Source records:
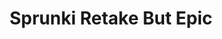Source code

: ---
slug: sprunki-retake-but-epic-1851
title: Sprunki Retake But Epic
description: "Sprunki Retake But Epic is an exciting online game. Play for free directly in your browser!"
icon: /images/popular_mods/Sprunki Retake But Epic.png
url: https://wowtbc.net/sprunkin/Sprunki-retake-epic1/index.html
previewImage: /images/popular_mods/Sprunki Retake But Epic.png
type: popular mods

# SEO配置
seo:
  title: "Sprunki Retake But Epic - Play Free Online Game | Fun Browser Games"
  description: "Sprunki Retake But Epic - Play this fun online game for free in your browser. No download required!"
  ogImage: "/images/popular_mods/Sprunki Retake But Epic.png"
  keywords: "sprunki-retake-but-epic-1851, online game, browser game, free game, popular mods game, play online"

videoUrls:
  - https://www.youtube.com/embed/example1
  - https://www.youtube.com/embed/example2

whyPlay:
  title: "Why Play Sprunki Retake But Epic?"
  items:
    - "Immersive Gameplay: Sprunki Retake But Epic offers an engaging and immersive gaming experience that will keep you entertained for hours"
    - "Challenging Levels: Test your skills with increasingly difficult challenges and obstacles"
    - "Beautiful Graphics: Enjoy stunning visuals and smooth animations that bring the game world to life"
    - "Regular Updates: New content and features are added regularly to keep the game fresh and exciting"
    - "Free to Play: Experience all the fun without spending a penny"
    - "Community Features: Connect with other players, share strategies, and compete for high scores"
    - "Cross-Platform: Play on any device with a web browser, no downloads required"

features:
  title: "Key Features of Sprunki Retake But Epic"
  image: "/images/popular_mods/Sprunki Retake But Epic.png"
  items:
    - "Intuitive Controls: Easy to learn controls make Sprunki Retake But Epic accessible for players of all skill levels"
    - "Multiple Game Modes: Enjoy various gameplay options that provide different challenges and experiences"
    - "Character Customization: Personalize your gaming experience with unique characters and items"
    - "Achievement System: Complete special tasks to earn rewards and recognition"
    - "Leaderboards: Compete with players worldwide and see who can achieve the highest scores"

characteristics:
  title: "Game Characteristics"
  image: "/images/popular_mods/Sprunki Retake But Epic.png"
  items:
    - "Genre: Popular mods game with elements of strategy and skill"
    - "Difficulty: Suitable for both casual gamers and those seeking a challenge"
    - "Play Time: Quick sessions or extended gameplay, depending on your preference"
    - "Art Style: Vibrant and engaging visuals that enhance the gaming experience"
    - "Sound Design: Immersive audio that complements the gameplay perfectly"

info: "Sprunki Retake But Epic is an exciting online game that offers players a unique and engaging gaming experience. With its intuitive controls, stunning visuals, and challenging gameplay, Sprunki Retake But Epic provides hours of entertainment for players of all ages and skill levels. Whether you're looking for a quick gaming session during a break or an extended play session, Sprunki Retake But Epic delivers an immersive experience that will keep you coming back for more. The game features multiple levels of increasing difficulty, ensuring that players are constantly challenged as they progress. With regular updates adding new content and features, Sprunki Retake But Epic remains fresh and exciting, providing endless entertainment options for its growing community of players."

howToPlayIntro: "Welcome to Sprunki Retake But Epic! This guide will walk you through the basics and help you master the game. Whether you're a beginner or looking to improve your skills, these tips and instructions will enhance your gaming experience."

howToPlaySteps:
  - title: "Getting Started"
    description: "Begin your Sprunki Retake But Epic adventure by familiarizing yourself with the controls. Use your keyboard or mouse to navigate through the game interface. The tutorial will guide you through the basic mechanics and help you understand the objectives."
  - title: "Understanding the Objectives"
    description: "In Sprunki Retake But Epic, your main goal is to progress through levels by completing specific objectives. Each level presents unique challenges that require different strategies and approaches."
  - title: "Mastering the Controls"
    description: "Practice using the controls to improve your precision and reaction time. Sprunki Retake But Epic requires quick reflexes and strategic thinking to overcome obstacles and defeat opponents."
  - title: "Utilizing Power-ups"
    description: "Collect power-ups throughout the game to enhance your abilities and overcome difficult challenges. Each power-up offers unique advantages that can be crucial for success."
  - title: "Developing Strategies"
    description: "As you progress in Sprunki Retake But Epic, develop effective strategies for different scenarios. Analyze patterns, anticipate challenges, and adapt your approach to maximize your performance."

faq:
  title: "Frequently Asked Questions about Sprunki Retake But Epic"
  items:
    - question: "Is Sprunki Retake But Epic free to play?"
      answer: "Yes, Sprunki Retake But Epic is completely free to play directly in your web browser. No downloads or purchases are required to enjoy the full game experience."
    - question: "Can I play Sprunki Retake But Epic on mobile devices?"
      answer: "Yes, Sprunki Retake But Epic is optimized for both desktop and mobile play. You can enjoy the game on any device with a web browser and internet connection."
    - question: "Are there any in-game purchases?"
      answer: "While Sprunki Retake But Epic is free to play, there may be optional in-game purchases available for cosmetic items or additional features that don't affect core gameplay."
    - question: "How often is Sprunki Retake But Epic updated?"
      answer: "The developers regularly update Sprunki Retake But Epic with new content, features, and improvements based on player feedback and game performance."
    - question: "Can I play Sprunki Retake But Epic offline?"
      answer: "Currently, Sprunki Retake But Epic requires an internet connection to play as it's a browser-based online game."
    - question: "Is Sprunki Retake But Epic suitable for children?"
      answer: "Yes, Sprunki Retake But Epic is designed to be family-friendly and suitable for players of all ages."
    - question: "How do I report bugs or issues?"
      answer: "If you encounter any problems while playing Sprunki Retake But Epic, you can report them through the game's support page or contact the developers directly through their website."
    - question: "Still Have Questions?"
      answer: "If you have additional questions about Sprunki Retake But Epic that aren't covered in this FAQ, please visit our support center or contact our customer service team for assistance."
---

---

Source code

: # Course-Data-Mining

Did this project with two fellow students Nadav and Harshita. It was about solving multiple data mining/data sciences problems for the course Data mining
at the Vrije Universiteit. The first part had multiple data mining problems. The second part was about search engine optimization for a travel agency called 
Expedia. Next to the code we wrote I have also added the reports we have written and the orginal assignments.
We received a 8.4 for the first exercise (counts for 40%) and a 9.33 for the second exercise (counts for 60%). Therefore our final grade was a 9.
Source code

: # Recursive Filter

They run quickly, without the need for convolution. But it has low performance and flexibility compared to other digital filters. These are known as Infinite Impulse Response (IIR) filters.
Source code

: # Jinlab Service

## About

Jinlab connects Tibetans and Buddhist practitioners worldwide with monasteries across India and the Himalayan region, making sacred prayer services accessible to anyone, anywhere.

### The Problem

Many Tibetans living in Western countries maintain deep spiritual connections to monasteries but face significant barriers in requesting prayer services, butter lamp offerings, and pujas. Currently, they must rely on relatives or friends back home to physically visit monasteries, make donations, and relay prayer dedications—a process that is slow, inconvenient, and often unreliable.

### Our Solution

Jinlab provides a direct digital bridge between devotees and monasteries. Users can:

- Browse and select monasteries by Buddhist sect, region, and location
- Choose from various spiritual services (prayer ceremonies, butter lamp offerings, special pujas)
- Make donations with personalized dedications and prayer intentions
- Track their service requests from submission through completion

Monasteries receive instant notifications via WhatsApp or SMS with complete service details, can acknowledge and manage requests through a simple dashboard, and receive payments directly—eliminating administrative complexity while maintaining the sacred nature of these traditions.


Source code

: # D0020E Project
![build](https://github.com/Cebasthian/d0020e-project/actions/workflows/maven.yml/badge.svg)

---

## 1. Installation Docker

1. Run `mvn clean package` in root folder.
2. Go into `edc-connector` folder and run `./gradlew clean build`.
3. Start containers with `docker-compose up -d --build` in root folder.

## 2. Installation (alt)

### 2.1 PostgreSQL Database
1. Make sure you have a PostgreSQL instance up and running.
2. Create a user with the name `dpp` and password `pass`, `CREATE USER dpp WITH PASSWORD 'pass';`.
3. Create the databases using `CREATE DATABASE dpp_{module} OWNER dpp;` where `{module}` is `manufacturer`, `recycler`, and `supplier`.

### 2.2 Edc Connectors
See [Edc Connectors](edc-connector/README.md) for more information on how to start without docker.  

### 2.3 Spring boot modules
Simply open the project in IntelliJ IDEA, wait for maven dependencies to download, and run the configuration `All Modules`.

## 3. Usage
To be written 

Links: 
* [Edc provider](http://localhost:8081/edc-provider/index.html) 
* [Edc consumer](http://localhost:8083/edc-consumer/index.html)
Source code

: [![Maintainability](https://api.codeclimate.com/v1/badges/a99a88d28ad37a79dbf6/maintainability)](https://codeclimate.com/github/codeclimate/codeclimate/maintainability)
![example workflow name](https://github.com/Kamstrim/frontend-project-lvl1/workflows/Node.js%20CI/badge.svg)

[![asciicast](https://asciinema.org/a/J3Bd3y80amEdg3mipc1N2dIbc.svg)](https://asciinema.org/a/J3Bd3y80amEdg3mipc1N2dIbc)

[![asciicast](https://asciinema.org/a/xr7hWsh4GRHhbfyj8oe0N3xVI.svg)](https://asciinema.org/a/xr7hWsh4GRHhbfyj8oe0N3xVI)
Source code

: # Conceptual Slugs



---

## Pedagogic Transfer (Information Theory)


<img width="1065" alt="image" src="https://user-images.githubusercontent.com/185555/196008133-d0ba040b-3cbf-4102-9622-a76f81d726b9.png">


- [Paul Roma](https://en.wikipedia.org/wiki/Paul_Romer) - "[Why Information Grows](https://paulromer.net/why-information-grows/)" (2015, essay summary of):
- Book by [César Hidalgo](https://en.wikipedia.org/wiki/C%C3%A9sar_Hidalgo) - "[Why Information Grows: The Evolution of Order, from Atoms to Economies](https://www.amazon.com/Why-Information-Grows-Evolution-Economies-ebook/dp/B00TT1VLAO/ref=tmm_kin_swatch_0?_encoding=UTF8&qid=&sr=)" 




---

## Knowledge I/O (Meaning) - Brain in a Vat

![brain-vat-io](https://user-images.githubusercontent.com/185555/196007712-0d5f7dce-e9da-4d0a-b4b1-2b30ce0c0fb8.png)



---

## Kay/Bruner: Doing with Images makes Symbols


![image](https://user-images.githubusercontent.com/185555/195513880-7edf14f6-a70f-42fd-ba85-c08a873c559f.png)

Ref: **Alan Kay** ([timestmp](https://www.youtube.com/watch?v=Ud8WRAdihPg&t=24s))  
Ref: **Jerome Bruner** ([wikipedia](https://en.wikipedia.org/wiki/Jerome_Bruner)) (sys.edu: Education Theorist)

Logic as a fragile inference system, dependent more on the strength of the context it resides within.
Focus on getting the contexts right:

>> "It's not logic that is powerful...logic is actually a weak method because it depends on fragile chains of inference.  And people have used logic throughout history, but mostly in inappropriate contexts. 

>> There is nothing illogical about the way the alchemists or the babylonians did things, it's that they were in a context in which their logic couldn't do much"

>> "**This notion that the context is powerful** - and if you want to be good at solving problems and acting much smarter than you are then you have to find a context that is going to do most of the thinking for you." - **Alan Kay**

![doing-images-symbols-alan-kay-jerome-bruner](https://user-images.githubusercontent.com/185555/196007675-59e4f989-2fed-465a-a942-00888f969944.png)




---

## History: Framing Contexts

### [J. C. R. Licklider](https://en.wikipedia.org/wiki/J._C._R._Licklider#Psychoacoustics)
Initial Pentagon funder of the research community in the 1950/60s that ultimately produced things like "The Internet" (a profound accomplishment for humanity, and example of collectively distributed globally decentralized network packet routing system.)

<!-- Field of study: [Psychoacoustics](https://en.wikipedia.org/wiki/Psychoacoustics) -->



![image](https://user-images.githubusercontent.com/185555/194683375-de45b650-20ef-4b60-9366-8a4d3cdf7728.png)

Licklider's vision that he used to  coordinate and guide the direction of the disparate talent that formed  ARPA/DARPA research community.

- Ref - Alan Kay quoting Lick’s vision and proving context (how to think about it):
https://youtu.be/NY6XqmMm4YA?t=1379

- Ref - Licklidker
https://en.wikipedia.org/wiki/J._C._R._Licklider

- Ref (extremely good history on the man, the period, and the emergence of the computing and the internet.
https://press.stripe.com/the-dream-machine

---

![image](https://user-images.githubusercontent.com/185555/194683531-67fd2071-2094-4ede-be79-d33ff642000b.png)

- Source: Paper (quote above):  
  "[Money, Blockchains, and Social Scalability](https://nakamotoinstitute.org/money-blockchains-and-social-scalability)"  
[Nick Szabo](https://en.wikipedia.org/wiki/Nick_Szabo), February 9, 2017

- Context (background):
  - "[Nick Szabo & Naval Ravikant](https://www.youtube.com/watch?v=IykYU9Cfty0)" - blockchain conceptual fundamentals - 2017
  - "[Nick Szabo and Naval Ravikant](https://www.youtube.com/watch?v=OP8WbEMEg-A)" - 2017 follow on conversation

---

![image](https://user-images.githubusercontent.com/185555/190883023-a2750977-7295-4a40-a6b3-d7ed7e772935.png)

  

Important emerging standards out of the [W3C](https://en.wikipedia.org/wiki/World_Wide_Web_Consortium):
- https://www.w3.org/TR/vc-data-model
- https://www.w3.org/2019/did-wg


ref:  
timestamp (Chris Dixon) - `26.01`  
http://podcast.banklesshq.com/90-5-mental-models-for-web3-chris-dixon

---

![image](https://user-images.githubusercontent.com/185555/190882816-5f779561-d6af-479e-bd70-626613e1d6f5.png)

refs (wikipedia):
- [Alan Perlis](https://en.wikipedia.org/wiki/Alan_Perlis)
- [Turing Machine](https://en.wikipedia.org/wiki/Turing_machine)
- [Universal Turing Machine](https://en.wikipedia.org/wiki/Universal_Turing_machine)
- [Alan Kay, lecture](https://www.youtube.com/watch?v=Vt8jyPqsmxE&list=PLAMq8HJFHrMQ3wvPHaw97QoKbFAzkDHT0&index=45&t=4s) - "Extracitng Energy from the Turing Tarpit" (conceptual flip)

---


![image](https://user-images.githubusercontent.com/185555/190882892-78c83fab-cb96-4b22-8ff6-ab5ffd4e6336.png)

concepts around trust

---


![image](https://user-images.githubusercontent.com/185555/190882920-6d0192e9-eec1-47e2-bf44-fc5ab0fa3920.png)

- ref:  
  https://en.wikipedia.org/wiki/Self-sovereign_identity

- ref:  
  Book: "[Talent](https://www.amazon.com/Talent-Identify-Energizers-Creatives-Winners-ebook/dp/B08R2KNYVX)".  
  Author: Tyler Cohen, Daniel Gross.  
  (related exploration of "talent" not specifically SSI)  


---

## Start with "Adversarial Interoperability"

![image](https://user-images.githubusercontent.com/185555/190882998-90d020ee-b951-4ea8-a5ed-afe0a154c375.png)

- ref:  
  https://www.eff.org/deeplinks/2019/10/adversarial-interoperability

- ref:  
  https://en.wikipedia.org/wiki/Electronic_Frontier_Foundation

--

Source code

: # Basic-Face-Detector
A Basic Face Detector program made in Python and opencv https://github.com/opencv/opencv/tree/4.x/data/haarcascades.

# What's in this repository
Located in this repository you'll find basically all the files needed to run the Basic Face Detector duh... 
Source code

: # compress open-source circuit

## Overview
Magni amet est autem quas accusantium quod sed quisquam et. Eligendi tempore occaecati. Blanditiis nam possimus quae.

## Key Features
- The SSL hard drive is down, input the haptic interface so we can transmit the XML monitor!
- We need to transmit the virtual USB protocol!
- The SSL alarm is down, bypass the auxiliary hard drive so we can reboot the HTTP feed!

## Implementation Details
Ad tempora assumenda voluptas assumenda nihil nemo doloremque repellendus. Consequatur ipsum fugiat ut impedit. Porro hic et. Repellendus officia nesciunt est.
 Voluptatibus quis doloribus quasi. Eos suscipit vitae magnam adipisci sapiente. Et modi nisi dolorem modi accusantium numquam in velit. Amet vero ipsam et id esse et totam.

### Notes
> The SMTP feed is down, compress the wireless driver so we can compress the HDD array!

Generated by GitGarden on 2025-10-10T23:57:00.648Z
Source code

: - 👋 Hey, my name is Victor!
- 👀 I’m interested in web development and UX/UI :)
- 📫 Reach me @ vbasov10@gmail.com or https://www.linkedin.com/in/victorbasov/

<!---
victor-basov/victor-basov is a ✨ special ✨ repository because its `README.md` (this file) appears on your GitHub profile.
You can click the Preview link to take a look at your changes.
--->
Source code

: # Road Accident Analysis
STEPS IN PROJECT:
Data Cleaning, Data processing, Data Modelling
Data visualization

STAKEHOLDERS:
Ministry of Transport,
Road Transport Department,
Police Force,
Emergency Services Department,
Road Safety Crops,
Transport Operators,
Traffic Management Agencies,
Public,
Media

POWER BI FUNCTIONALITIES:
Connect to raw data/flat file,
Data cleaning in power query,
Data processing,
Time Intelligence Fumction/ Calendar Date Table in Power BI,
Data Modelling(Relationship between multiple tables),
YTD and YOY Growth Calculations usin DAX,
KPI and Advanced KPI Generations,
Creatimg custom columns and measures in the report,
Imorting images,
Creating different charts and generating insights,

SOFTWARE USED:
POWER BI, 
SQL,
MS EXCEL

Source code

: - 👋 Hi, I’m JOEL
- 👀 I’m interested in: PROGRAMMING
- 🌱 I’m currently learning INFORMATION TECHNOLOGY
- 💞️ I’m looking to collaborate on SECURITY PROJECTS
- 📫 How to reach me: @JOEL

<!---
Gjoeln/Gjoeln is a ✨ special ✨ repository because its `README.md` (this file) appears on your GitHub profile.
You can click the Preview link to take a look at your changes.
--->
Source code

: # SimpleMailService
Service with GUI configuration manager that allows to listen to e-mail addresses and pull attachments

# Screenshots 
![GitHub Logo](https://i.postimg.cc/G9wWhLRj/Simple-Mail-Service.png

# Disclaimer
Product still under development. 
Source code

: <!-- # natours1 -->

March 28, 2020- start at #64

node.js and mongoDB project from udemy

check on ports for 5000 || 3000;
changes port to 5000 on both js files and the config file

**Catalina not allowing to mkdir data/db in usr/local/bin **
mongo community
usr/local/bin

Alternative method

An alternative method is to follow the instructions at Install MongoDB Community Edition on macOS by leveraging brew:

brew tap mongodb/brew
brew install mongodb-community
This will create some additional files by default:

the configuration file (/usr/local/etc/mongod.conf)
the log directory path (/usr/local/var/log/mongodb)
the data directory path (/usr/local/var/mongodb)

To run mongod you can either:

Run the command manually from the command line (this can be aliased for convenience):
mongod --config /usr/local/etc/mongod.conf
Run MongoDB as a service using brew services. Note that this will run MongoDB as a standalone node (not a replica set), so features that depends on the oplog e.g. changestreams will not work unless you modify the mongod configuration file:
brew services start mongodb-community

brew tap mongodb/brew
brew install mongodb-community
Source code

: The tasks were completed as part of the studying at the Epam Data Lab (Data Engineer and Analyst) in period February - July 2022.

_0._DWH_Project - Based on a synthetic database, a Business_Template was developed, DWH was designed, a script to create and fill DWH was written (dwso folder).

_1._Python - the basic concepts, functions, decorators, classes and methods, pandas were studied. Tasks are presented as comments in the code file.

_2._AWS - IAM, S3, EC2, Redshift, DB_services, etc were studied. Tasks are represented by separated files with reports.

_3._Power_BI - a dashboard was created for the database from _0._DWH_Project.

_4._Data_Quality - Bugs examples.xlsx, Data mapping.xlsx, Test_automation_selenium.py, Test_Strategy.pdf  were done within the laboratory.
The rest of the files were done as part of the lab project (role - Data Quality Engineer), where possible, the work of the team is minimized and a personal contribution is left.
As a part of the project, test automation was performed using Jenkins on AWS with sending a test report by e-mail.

Brief -> Copy every line above that holds the word "Ravikant".

Task output ->
  - "[Nick Szabo & Naval Ravikant](https://www.youtube.com/watch?v=IykYU9Cfty0)" - blockchain conceptual fundamentals - 2017
  - "[Nick Szabo and Naval Ravikant](https://www.youtube.com/watch?v=OP8WbEMEg-A)" - 2017 follow on conversation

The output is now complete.